# Beach Pictures



## davetgabby (Dec 29, 2007)

Thought it would be fun to look back at some summer beach /whatever pictures. Bikinis allowed.


----------



## Jammies (Apr 4, 2009)

*Molly is so cute! If you were a great dad, you'd buy her a jet ski!

Sorry, Jammies doesn't have a bikini!:laugh:*


----------



## davetgabby (Dec 29, 2007)

LOL . No Deb I didn't mean dog bikinis.:wink:


----------



## Evye's Mom (Dec 16, 2008)

Great pictures. How do you keep Molly so white ???


----------



## davetgabby (Dec 29, 2007)

Actually Sharlene the sand falls off pretty good. These pics were when she was about 6 months old. But even now with the full coat she cleans up quick once she comes out of the water and gets covered in sand.


----------



## whimsy (Apr 3, 2010)

how fun!!!! Looks like a very pretty area!


----------



## davetgabby (Dec 29, 2007)

whimsy said:


> how fun!!!! Looks like a very pretty area!
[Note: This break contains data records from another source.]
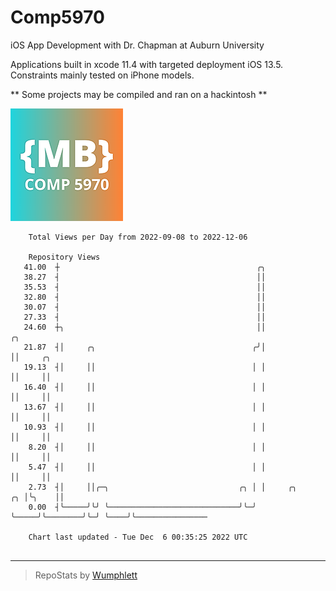 # Comp5970
iOS App Development with Dr. Chapman at Auburn University

Applications built in xcode 11.4 with targeted deployment iOS 13.5.
Constraints mainly tested on iPhone models.

** Some projects may be compiled and ran on a hackintosh **

![App Icon](https://github.com/MatthewBentz/Comp5970/blob/master/Assignment1a-mlb0119/Assignment1a-mlb0119/Assets.xcassets/AppIcon.appiconset/180.png)

```
    Total Views per Day from 2022-09-08 to 2022-12-06

    Repository Views
   41.00  ┼                                            ╭╮
   38.27  ┤                                            ││
   35.53  ┤                                            ││
   32.80  ┤                                            ││
   30.07  ┤                                            ││
   27.33  ┤                                            ││
   24.60  ┼╮                                           ││                  ╭╮
   21.87  ┤│     ╭╮                                   ╭╯│                  ││     ╭╮
   19.13  ┤│     ││                                   │ │                  ││     ││
   16.40  ┤│     ││                                   │ │                  ││     ││
   13.67  ┤│     ││                                   │ │                  ││     ││
   10.93  ┤│     ││                                   │ │                  ││     ││
    8.20  ┤│     ││                                   │ │                  ││     ││
    5.47  ┤│     ││                                   │ │                  ││     ││
    2.73  ┤│     ││╭─╮                             ╭╮ │ │     ╭╮        ╭╮ │╰╮    ││
    0.00  ┤╰─────╯╰╯ ╰─────────────────────────────╯╰─╯ ╰─────╯╰────────╯╰─╯ ╰────╯╰────────────────

    Chart last updated - Tue Dec  6 00:35:25 2022 UTC
    
```

---

> RepoStats by [Wumphlett](https://github.com/Wumphlett)
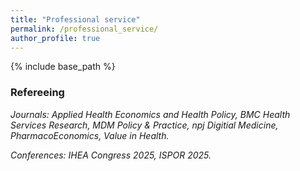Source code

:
 ```yaml
---
title: "Professional service"
permalink: /professional_service/
author_profile: true
---
```


{% include base_path %}


<H3>Refereeing</H3>

<i>Journals<i>: Applied Health Economics and Health Policy, BMC Health Services Research, MDM Policy & Practice, npj Digitial Medicine, PharmacoEconomics, Value in Health.

<i>Conferences<i>: IHEA Congress 2025, ISPOR 2025.  
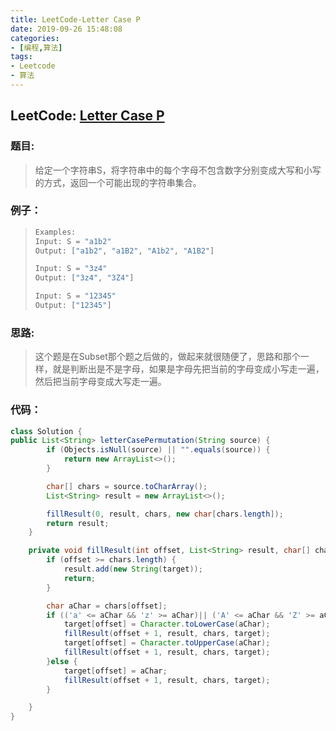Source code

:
 ```yaml
---
title: LeetCode-Letter Case P
date: 2019-09-26 15:48:08
categories:
- [编程,算法]
tags:
- Leetcode
- 算法
---
```




## LeetCode: [Letter Case P](https://leetcode.com/problems/letter-case-permutation/)

### 题目:

> 给定一个字符串S，将字符串中的每个字母不包含数字分别变成大写和小写的方式，返回一个可能出现的字符串集合。

### 例子：

> ```java
> Examples:
> Input: S = "a1b2"
> Output: ["a1b2", "a1B2", "A1b2", "A1B2"]
> 
> Input: S = "3z4"
> Output: ["3z4", "3Z4"]
> 
> Input: S = "12345"
> Output: ["12345"]
> ```

### 思路:

> 这个题是在Subset那个题之后做的，做起来就很随便了，思路和那个一样，就是判断出是不是字母，如果是字母先把当前的字母变成小写走一遍，然后把当前字母变成大写走一遍。

### 代码：

```java
class Solution {
public List<String> letterCasePermutation(String source) {
        if (Objects.isNull(source) || "".equals(source)) {
            return new ArrayList<>();
        }

        char[] chars = source.toCharArray();
        List<String> result = new ArrayList<>();

        fillResult(0, result, chars, new char[chars.length]);
        return result;
    }

    private void fillResult(int offset, List<String> result, char[] chars, char[] target) {
        if (offset >= chars.length) {
            result.add(new String(target));
            return;
        }

        char aChar = chars[offset];
        if (('a' <= aChar && 'z' >= aChar)|| ('A' <= aChar && 'Z' >= aChar)) {
            target[offset] = Character.toLowerCase(aChar);
            fillResult(offset + 1, result, chars, target);
            target[offset] = Character.toUpperCase(aChar);
            fillResult(offset + 1, result, chars, target);
        }else {
            target[offset] = aChar;
            fillResult(offset + 1, result, chars, target);
        }

    }
}
```

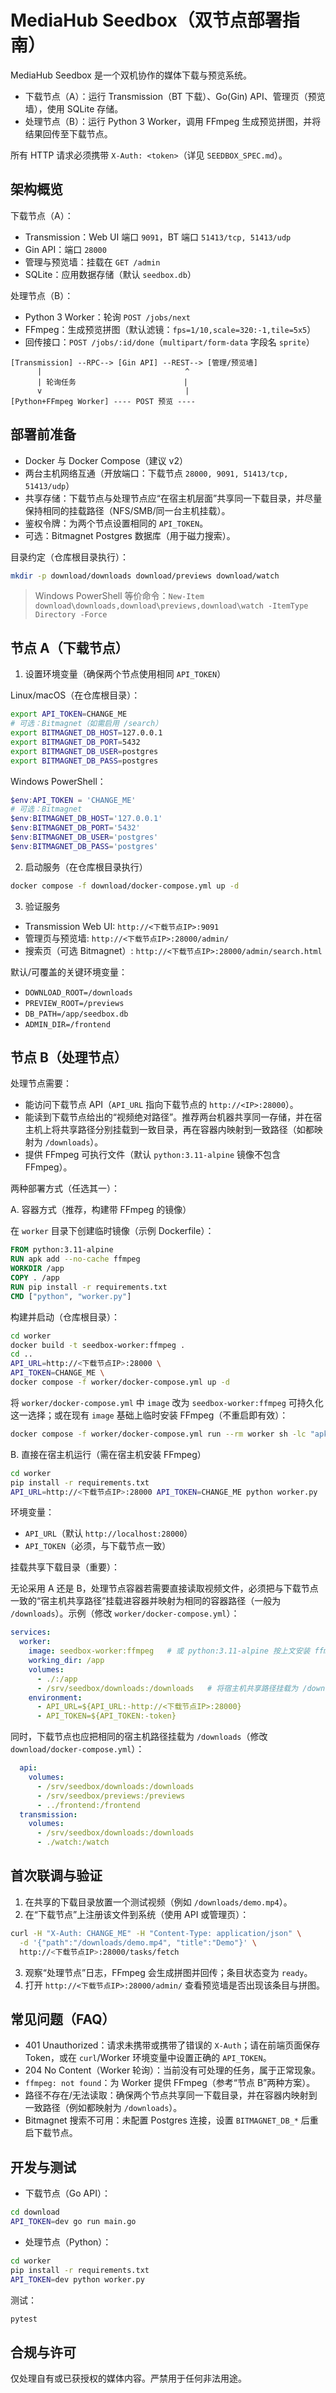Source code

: # MediaHub Seedbox（双节点部署指南）

MediaHub Seedbox 是一个双机协作的媒体下载与预览系统。

- 下载节点（A）：运行 Transmission（BT 下载）、Go(Gin) API、管理页（预览墙），使用 SQLite 存储。
- 处理节点（B）：运行 Python 3 Worker，调用 FFmpeg 生成预览拼图，并将结果回传至下载节点。

所有 HTTP 请求必须携带 `X-Auth: <token>`（详见 `SEEDBOX_SPEC.md`）。

## 架构概览

下载节点（A）：
- Transmission：Web UI 端口 `9091`，BT 端口 `51413/tcp, 51413/udp`
- Gin API：端口 `28000`
- 管理与预览墙：挂载在 `GET /admin`
- SQLite：应用数据存储（默认 `seedbox.db`）

处理节点（B）：
- Python 3 Worker：轮询 `POST /jobs/next`
- FFmpeg：生成预览拼图（默认滤镜：`fps=1/10,scale=320:-1,tile=5x5`）
- 回传接口：`POST /jobs/:id/done`（`multipart/form-data` 字段名 `sprite`）

```
[Transmission] --RPC--> [Gin API] --REST--> [管理/预览墙]
      |                                ^
      | 轮询任务                        |
      v                                |
[Python+FFmpeg Worker] ---- POST 预览 ----
```

## 部署前准备

- Docker 与 Docker Compose（建议 v2）
- 两台主机网络互通（开放端口：下载节点 `28000, 9091, 51413/tcp, 51413/udp`）
- 共享存储：下载节点与处理节点应“在宿主机层面”共享同一下载目录，并尽量保持相同的挂载路径（NFS/SMB/同一台主机挂载）。
- 鉴权令牌：为两个节点设置相同的 `API_TOKEN`。
- 可选：Bitmagnet Postgres 数据库（用于磁力搜索）。

目录约定（仓库根目录执行）：
```bash
mkdir -p download/downloads download/previews download/watch
```

> Windows PowerShell 等价命令：`New-Item download\downloads,download\previews,download\watch -ItemType Directory -Force`

## 节点 A（下载节点）

1) 设置环境变量（确保两个节点使用相同 `API_TOKEN`）

Linux/macOS（在仓库根目录）：
```bash
export API_TOKEN=CHANGE_ME
# 可选：Bitmagnet（如需启用 /search）
export BITMAGNET_DB_HOST=127.0.0.1
export BITMAGNET_DB_PORT=5432
export BITMAGNET_DB_USER=postgres
export BITMAGNET_DB_PASS=postgres
```

Windows PowerShell：
```powershell
$env:API_TOKEN = 'CHANGE_ME'
# 可选：Bitmagnet
$env:BITMAGNET_DB_HOST='127.0.0.1'
$env:BITMAGNET_DB_PORT='5432'
$env:BITMAGNET_DB_USER='postgres'
$env:BITMAGNET_DB_PASS='postgres'
```

2) 启动服务（在仓库根目录执行）
```bash
docker compose -f download/docker-compose.yml up -d
```

3) 验证服务
- Transmission Web UI: `http://<下载节点IP>:9091`
- 管理页与预览墙: `http://<下载节点IP>:28000/admin/`
- 搜索页（可选 Bitmagnet）: `http://<下载节点IP>:28000/admin/search.html`

默认/可覆盖的关键环境变量：
- `DOWNLOAD_ROOT=/downloads`
- `PREVIEW_ROOT=/previews`
- `DB_PATH=/app/seedbox.db`
- `ADMIN_DIR=/frontend`

## 节点 B（处理节点）

处理节点需要：
- 能访问下载节点 API（`API_URL` 指向下载节点的 `http://<IP>:28000`）。
- 能读到下载节点给出的“视频绝对路径”。推荐两台机器共享同一存储，并在宿主机上将共享路径分别挂载到一致目录，再在容器内映射到一致路径（如都映射为 `/downloads`）。
- 提供 FFmpeg 可执行文件（默认 `python:3.11-alpine` 镜像不包含 FFmpeg）。

两种部署方式（任选其一）：

A. 容器方式（推荐，构建带 FFmpeg 的镜像）

在 `worker` 目录下创建临时镜像（示例 Dockerfile）：
```Dockerfile
FROM python:3.11-alpine
RUN apk add --no-cache ffmpeg
WORKDIR /app
COPY . /app
RUN pip install -r requirements.txt
CMD ["python", "worker.py"]
```

构建并启动（仓库根目录）：
```bash
cd worker
docker build -t seedbox-worker:ffmpeg .
cd ..
API_URL=http://<下载节点IP>:28000 \
API_TOKEN=CHANGE_ME \
docker compose -f worker/docker-compose.yml up -d
```

将 `worker/docker-compose.yml` 中 `image` 改为 `seedbox-worker:ffmpeg` 可持久化这一选择；或在现有 `image` 基础上临时安装 FFmpeg（不重启即有效）：
```bash
docker compose -f worker/docker-compose.yml run --rm worker sh -lc "apk add --no-cache ffmpeg"
```

B. 直接在宿主机运行（需在宿主机安装 FFmpeg）
```bash
cd worker
pip install -r requirements.txt
API_URL=http://<下载节点IP>:28000 API_TOKEN=CHANGE_ME python worker.py
```

环境变量：
- `API_URL`（默认 `http://localhost:28000`）
- `API_TOKEN`（必须，与下载节点一致）

挂载共享下载目录（重要）：

无论采用 A 还是 B，处理节点容器若需要直接读取视频文件，必须把与下载节点一致的“宿主机共享路径”挂载进容器并映射为相同的容器路径（一般为 `/downloads`）。示例（修改 `worker/docker-compose.yml`）：

```yaml
services:
  worker:
    image: seedbox-worker:ffmpeg   # 或 python:3.11-alpine 按上文安装 ffmpeg
    working_dir: /app
    volumes:
      - ./:/app
      - /srv/seedbox/downloads:/downloads   # 将宿主机共享路径挂载为 /downloads
    environment:
      - API_URL=${API_URL:-http://<下载节点IP>:28000}
      - API_TOKEN=${API_TOKEN:-token}
```

同时，下载节点也应把相同的宿主机路径挂载为 `/downloads`（修改 `download/docker-compose.yml`）：

```yaml
  api:
    volumes:
      - /srv/seedbox/downloads:/downloads
      - /srv/seedbox/previews:/previews
      - ../frontend:/frontend
  transmission:
    volumes:
      - /srv/seedbox/downloads:/downloads
      - ./watch:/watch
```

## 首次联调与验证

1) 在共享的下载目录放置一个测试视频（例如 `/downloads/demo.mp4`）。
2) 在“下载节点”上注册该文件到系统（使用 API 或管理页）：
```bash
curl -H "X-Auth: CHANGE_ME" -H "Content-Type: application/json" \
  -d '{"path":"/downloads/demo.mp4", "title":"Demo"}' \
  http://<下载节点IP>:28000/tasks/fetch
```
3) 观察“处理节点”日志，FFmpeg 会生成拼图并回传；条目状态变为 `ready`。
4) 打开 `http://<下载节点IP>:28000/admin/` 查看预览墙是否出现该条目与拼图。

## 常见问题（FAQ）

- 401 Unauthorized：请求未携带或携带了错误的 `X-Auth`；请在前端页面保存 Token，或在 `curl`/Worker 环境变量中设置正确的 `API_TOKEN`。
- 204 No Content（Worker 轮询）：当前没有可处理的任务，属于正常现象。
- `ffmpeg: not found`：为 Worker 提供 FFmpeg（参考“节点 B”两种方案）。
- 路径不存在/无法读取：确保两个节点共享同一下载目录，并在容器内映射到一致路径（例如都映射为 `/downloads`）。
- Bitmagnet 搜索不可用：未配置 Postgres 连接，设置 `BITMAGNET_DB_*` 后重启下载节点。

## 开发与测试

- 下载节点（Go API）：
```bash
cd download
API_TOKEN=dev go run main.go
```

- 处理节点（Python）：
```bash
cd worker
pip install -r requirements.txt
API_TOKEN=dev python worker.py
```

测试：
```bash
pytest
```

## 合规与许可

仅处理自有或已获授权的媒体内容。严禁用于任何非法用途。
your whimsey looks like Molly when she was young. She had just one peach coloured ear though. Yeah that's Lake Huron.


----------



## hav2 (Feb 26, 2010)

Great pictures! My Izzy is too prissy to go in the water.....she's more like a yacht kind of girl....hehe


----------



## irnfit (Nov 21, 2006)

Dave, great beach pics. That beach looks great, especially because you can bring the dogs. One more month and we'll be in Cape Cod- *can not wait!!!*


----------



## HavaneseSoon (Nov 4, 2008)

I love Molly telling off the Big Dog.....and the expression on the big dog! Great pictures!


----------



## Pixiesmom (Jul 31, 2008)

Molly is a little beach bunny!


----------



## clare (Feb 6, 2010)

Molly has great balance!Our Dizzie comes home after the beach looking like SANDY MUDDY HEAP!!


----------



## Poornima (Jun 29, 2007)

Great pictures! Molly is so pretty!


----------



## Missy (Nov 6, 2006)

Dave what wonderful beach pictures. The last one though, is that an optical illusion or is Molly shaved through her body leaving a sort of mowhawk along her whole little bod> 

what a good surfer girl!~


----------



## davetgabby (Dec 29, 2007)

No Missy she's aux naturelle. Just the wind in her face. She's only six months there. We've never shaved other than butt and feet. LOL


----------